Last year, Caleb Williams’s father, Carl, broached the idea of his son getting equity in the team that drafted him. That never became part of Williams’s contract negotiations, because the NFL went on to pass a rule barring players and other team employees from receiving ownership stakes in their teams.
But as his negotiations with the Bears dragged on—the sides finally announced an agreement Wednesday—several unique requests leaked out. The team and league shot them down, but they still show the Williams family’s creative approach to mostly rigid NFL contracts.
At least three groundbreaking requests from Williams’s camp were reported by Mike Florio in a pair of stories this week.
- Williams wanted to get paid as an LLC, which would have avoided taxes in Illinois.
- He also asked about getting paid through a forgivable loan, which would have had the same result.

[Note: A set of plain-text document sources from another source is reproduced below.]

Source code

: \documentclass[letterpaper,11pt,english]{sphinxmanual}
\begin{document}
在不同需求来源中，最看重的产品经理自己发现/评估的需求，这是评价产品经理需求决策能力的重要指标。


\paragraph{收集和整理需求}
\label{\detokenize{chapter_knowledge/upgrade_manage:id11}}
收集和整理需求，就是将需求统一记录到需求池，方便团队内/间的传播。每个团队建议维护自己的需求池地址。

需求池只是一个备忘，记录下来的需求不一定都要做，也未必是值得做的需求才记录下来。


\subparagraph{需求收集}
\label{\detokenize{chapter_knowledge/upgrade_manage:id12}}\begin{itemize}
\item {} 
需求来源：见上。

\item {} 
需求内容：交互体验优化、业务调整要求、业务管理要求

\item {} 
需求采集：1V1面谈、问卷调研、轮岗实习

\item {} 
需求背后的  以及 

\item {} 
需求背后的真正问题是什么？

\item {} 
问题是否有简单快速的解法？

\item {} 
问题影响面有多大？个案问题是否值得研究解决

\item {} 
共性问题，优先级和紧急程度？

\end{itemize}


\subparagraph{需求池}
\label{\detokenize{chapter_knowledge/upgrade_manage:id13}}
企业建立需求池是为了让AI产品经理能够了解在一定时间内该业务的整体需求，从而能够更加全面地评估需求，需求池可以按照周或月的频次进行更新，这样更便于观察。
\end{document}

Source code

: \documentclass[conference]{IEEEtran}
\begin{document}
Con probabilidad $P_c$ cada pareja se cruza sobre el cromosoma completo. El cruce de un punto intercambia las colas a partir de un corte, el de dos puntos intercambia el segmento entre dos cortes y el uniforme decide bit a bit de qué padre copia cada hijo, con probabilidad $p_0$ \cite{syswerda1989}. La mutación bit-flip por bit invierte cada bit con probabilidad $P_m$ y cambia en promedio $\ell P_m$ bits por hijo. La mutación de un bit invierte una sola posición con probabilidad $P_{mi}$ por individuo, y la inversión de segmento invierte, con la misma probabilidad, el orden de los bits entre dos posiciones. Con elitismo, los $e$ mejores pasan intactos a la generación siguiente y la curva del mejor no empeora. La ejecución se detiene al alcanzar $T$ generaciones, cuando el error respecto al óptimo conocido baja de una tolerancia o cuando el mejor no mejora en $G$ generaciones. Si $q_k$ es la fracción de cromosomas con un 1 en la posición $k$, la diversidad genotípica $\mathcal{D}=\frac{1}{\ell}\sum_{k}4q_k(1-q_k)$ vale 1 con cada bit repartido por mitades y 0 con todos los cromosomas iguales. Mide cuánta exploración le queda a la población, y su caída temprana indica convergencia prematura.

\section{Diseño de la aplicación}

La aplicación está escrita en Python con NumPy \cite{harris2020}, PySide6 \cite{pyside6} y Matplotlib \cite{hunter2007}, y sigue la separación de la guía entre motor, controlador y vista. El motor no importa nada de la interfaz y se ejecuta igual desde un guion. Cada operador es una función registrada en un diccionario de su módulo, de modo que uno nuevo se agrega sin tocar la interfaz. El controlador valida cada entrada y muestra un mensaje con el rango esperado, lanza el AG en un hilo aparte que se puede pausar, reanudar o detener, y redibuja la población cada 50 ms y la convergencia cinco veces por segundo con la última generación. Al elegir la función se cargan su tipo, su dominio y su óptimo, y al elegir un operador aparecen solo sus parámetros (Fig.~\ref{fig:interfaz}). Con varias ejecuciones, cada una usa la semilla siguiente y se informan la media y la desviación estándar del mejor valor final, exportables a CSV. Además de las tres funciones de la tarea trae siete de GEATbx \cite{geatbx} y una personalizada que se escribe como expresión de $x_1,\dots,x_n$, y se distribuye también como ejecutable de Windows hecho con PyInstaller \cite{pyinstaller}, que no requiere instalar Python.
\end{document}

- He requested a no-franchise-tag clause, which no rookie has ever received.
The league ultimately decided that the first two were impermissible, despite no explicit prohibitions on them in the collective bargaining agreement, according to Pro Football Talk. The Bears rejected the third request.
Who was doing the asking, and how, remains up for debate. Last week, when Williams was still unsigned, he told the Chicago Tribune it was out of his hands.

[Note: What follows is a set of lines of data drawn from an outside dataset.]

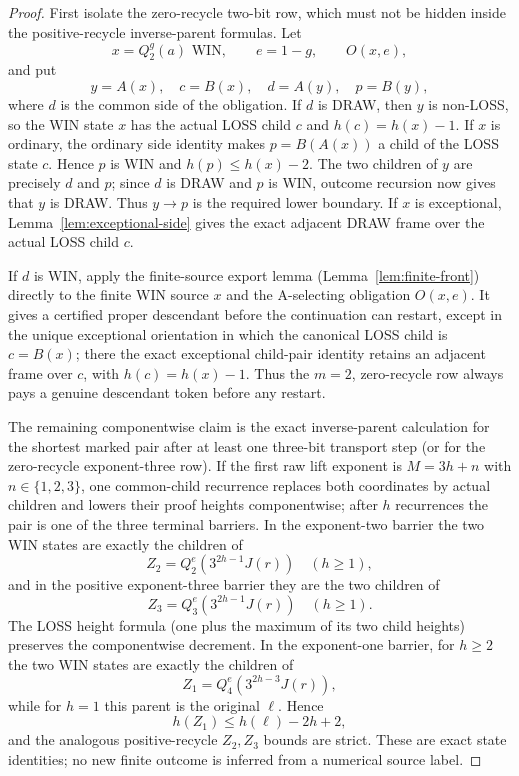 \begin{proof}
First isolate the zero-recycle two-bit row, which must not be hidden inside
the positive-recycle inverse-parent formulas.  Let
\[
 x=Q_2^g(a)\text{ WIN},\qquad e=1-g,\qquad O(x,e),
\]
and put
\[
 y=A(x),\quad c=B(x),\quad d=A(y),\quad p=B(y),
\]
where $d$ is the common side of the obligation.  If $d$ is DRAW, then $y$ is non-LOSS, so the WIN state $x$ has the
actual LOSS child $c$ and $h(c)=h(x)-1$.  If $x$ is ordinary, the ordinary
side identity makes $p=B(A(x))$ a child of the LOSS state $c$.  Hence $p$ is
WIN and $h(p)\le h(x)-2$.  The two children of $y$ are precisely $d$ and
$p$; since $d$ is DRAW and $p$ is WIN, outcome recursion now gives that $y$
is DRAW.  Thus $y\to p$ is the required lower boundary.  If $x$ is
exceptional, Lemma~\ref{lem:exceptional-side} gives the exact adjacent DRAW
frame over the actual LOSS child $c$.

If $d$ is WIN, apply the finite-source export lemma
(Lemma~\ref{lem:finite-front}) directly to the finite WIN source $x$ and the
A-selecting obligation $O(x,e)$.  It gives a certified proper descendant
before the continuation can restart, except in the unique exceptional
orientation in which the canonical LOSS child is $c=B(x)$; there the exact
exceptional child-pair identity retains an adjacent frame over $c$, with
$h(c)=h(x)-1$.  Thus the $m=2$, zero-recycle row always pays a genuine
descendant token before any restart.

The remaining componentwise claim is the exact inverse-parent calculation for
the shortest marked pair after at least one three-bit transport step (or for
the zero-recycle exponent-three row).  If the first raw lift exponent is $M=3h+n$ with
$n\in\{1,2,3\}$, one common-child recurrence replaces both coordinates by
actual children and lowers their proof heights componentwise; after $h$
recurrences the pair is one of the three terminal barriers.  In the
exponent-two barrier the two WIN states are exactly the children of
\[
 Z_2=Q_2^e(3^{2h-1}J(r))\quad(h\ge1),
\]
and in the positive exponent-three barrier they are the two children of
\[
 Z_3=Q_3^e(3^{2h-1}J(r))\quad(h\ge1).
\]
The LOSS height formula (one plus the maximum of its two child heights)
preserves the componentwise decrement.  In the exponent-one barrier, for
$h\ge2$ the two WIN states are exactly the children of
\[
 Z_1=Q_4^e(3^{2h-3}J(r)),
\]
while for $h=1$ this parent is the original $\ell$.  Hence
\[
 h(Z_1)\le h(\ell)-2h+2,
\]
and the analogous positive-recycle $Z_2,Z_3$ bounds are strict.  These are
exact state identities; no new finite outcome is inferred from a numerical
source label.


\end{proof}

“I’m not handling that,” Williams said. “My lawyers and attorney and everybody, the head of the Bears, everybody up there up top is handling that. That’s not my position that I’m handling.” But Williams has no NFLPA-certified agent, and teams are not permitted to directly negotiate with any other player representatives. In the end, that may have been the bigger holdup in Williams actually putting pen to paper on his four-year, $39 million rookie deal. Florio, who has been all over the story, reported what “they’re getting into is a situation where the lawyer who’s handling this isn’t as versed in the nuances of the contract as an experienced and competent agent would be.”

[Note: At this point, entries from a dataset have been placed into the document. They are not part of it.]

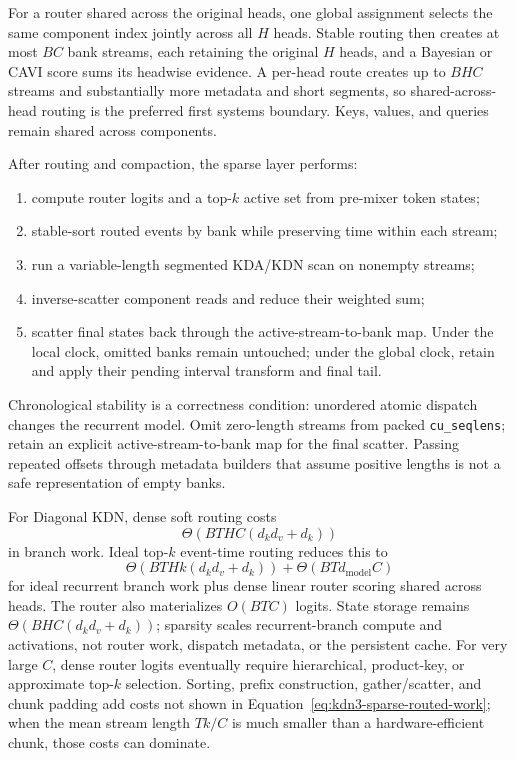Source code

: \documentclass[11pt]{article}
\begin{document}
For a router shared across the original heads, one global assignment selects the same component
index jointly across all $H$ heads.  Stable routing then creates at most $BC$ bank streams, each
retaining the original $H$ heads, and a Bayesian or CAVI score sums its headwise evidence.  A
per-head route creates up to $BHC$ streams and substantially more metadata and short segments, so
shared-across-head routing is the preferred first systems boundary.  Keys, values, and queries
remain shared across components.

After routing and compaction, the sparse layer performs:
\begin{enumerate}
  \item compute router logits and a top-$k$ active set from pre-mixer token states;
  \item stable-sort routed events by bank while preserving time within each stream;
  \item run a variable-length segmented KDA/KDN scan on nonempty streams;
  \item inverse-scatter component reads and reduce their weighted sum;
  \item scatter final states back through the active-stream-to-bank map.  Under the local clock,
        omitted banks remain untouched; under the global clock, retain and apply their pending
        interval transform and final tail.
\end{enumerate}
Chronological stability is a correctness condition: unordered atomic dispatch changes the
recurrent model.  Omit zero-length streams from packed \texttt{cu\_seqlens}; retain an explicit
active-stream-to-bank map for the final scatter.  Passing repeated offsets through metadata
builders that assume positive lengths is not a safe representation of empty banks.

For Diagonal KDN, dense soft routing costs
\begin{equation}
  \Theta\!\left(
    BTHC(d_kd_v+d_k)
  \right)
  \label{eq:kdn3-dense-routed-work}
\end{equation}
in branch work.  Ideal top-$k$ event-time routing reduces this to
\begin{equation}
  \Theta\!\left(
    BTHk(d_kd_v+d_k)
  \right)
  +\Theta(BT d_{\mathrm{model}}C)
  \label{eq:kdn3-sparse-routed-work}
\end{equation}
for ideal recurrent branch work plus dense linear router scoring shared across heads.  The router also
materializes $O(BTC)$ logits.  State storage remains
$\Theta(BHC(d_kd_v+d_k))$; sparsity scales recurrent-branch compute and activations, not router
work, dispatch metadata, or the persistent cache.  For
very large $C$, dense router logits eventually require hierarchical, product-key, or approximate
top-$k$ selection.  Sorting, prefix construction, gather/scatter, and chunk padding add costs not
shown in Equation~\eqref{eq:kdn3-sparse-routed-work}; when the mean stream length $Tk/C$ is much
smaller than a hardware-efficient chunk, those costs can dominate.
\end{document}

Although Williams’s requests and lack of an agent were unusual, going deep into the summer unsigned while haggling over language is not—even for rookies, who mostly have the leverage to negotiate only over offset terms. Williams’s Bears teammate Rome Odunze just agreed to his deal Tuesday. And in his own division, Vikings first-round picks J.J. McCarthy and Dallas Turner remain unsigned as of Thursday morning.